WORK REQUEST: Where a record contains an image, leave the image out and print the rest exactly.

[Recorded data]
......

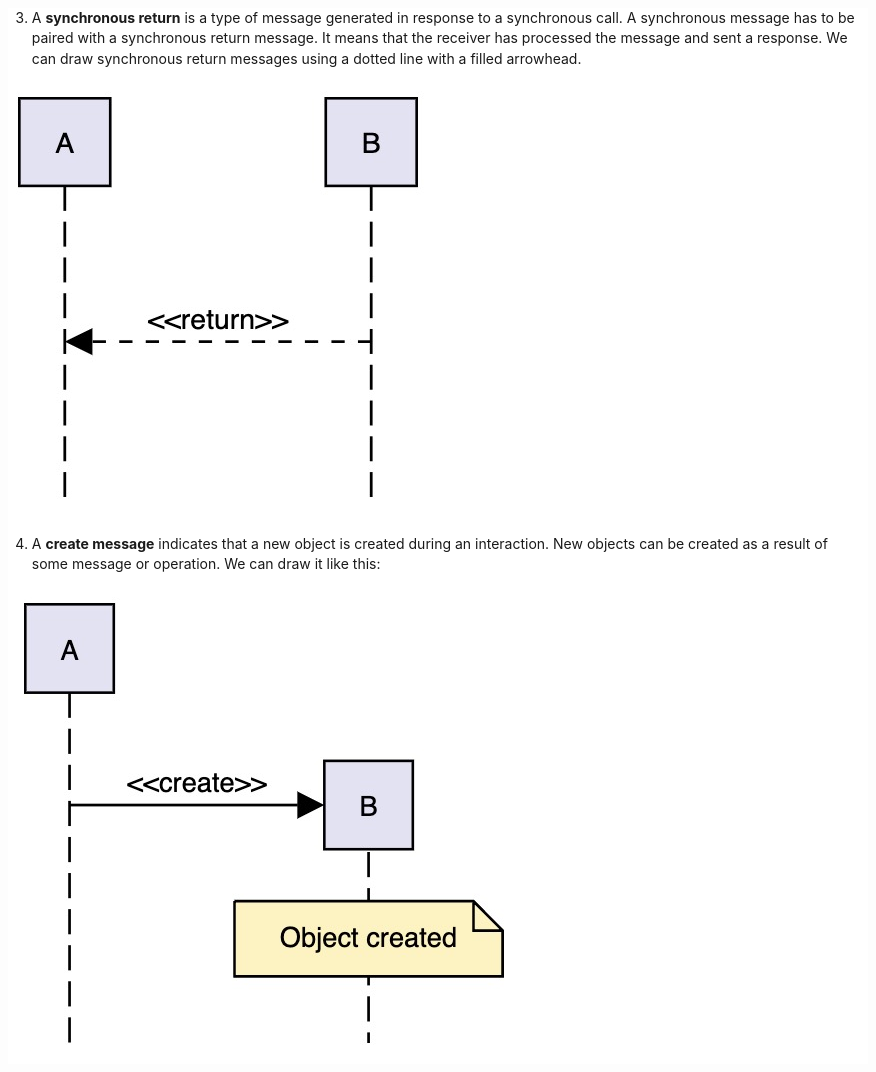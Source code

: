 3. A **synchronous return** is a type of message generated in response to a synchronous call. A synchronous message has to be paired with a synchronous return message. It means that the receiver has processed the message and sent a response. We can draw synchronous return messages using a dotted line with a filled arrowhead.

![](images/sequence-diagram-5.jpg)

4. A **create message** indicates that a new object is created during an interaction. New objects can be created as a result of some message or operation. We can draw it like this:

![](images/sequence-diagram-6.jpg)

......

ANSWER TO THIS EXERCISE:
Source code

: 3. A **synchronous return** is a type of message generated in response to a synchronous call. A synchronous message has to be paired with a synchronous return message. It means that the receiver has processed the message and sent a response. We can draw synchronous return messages using a dotted line with a filled arrowhead.

![](images/sequence-diagram-5.jpg)

4. A **create message** indicates that a new object is created during an interaction. New objects can be created as a result of some message or operation. We can draw it like this:

![](images/sequence-diagram-6.jpg)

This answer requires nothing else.